Antone’s education came from the land, its creatures and its people.

He was a cowboy, a rancher, a horse breeder, a hunter, a guide and a trapper.

He used his formal learning to take over the job of postmaster at Springhouse when his father died in 1914, and he kept that position for the next 28 years.

He attended the first Williams Lake Stampede in 1919, and never missed another. For many years he was a judge for Stampede events.

He was also a talented fiddler who played regularly at weddings and country dances.

In 1942, Antone sold his ranch at Springhouse, and moved into Williams Lake with his wife, May.

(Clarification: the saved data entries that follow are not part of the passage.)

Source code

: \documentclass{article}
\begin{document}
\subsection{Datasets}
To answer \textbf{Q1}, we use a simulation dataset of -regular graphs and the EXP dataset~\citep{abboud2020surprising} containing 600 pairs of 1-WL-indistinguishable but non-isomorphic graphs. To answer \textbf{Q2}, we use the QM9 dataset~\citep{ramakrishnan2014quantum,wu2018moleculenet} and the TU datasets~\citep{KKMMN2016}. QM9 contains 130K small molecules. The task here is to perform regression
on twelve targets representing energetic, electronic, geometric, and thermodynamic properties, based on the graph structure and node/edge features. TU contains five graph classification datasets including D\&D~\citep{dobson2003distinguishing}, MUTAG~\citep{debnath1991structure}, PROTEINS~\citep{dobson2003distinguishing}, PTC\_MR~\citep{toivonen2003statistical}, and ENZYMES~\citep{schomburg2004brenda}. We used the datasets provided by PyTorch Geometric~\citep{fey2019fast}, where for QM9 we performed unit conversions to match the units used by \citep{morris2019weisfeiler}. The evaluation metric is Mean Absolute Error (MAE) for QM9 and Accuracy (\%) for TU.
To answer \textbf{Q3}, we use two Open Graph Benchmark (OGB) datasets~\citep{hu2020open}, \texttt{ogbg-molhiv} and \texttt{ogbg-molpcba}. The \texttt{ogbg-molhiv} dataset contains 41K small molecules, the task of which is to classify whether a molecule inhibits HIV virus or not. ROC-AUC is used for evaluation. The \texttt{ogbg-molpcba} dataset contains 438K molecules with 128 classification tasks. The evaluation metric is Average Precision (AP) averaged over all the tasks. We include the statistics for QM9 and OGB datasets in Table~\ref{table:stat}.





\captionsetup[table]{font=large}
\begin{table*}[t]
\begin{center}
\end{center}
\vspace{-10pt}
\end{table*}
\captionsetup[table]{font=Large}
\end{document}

She suffered from depression and emotional problems, and for the next 15 years, he was her primary caregiver.

After her death in 1957, he spent most of his remaining years with the Cripps family at Mud River, near Prince George.

He passed away in Williams Lake in 1970 at the age of 84.

Antone Boitanio was a true B.C. pioneer. In naming the park in his honour, the Williams Lake Centennial Committee stated that: “Antone typified the courage, the colour and the ingenuity of the men who settled the Cariboo.”

For this article, I have relied heavily on the memoirs of Paddy Cripps, whose father, Wynn Johnson, owned the Alkali Lake Ranch from 1909 to 1939. She knew Antone and his family very well.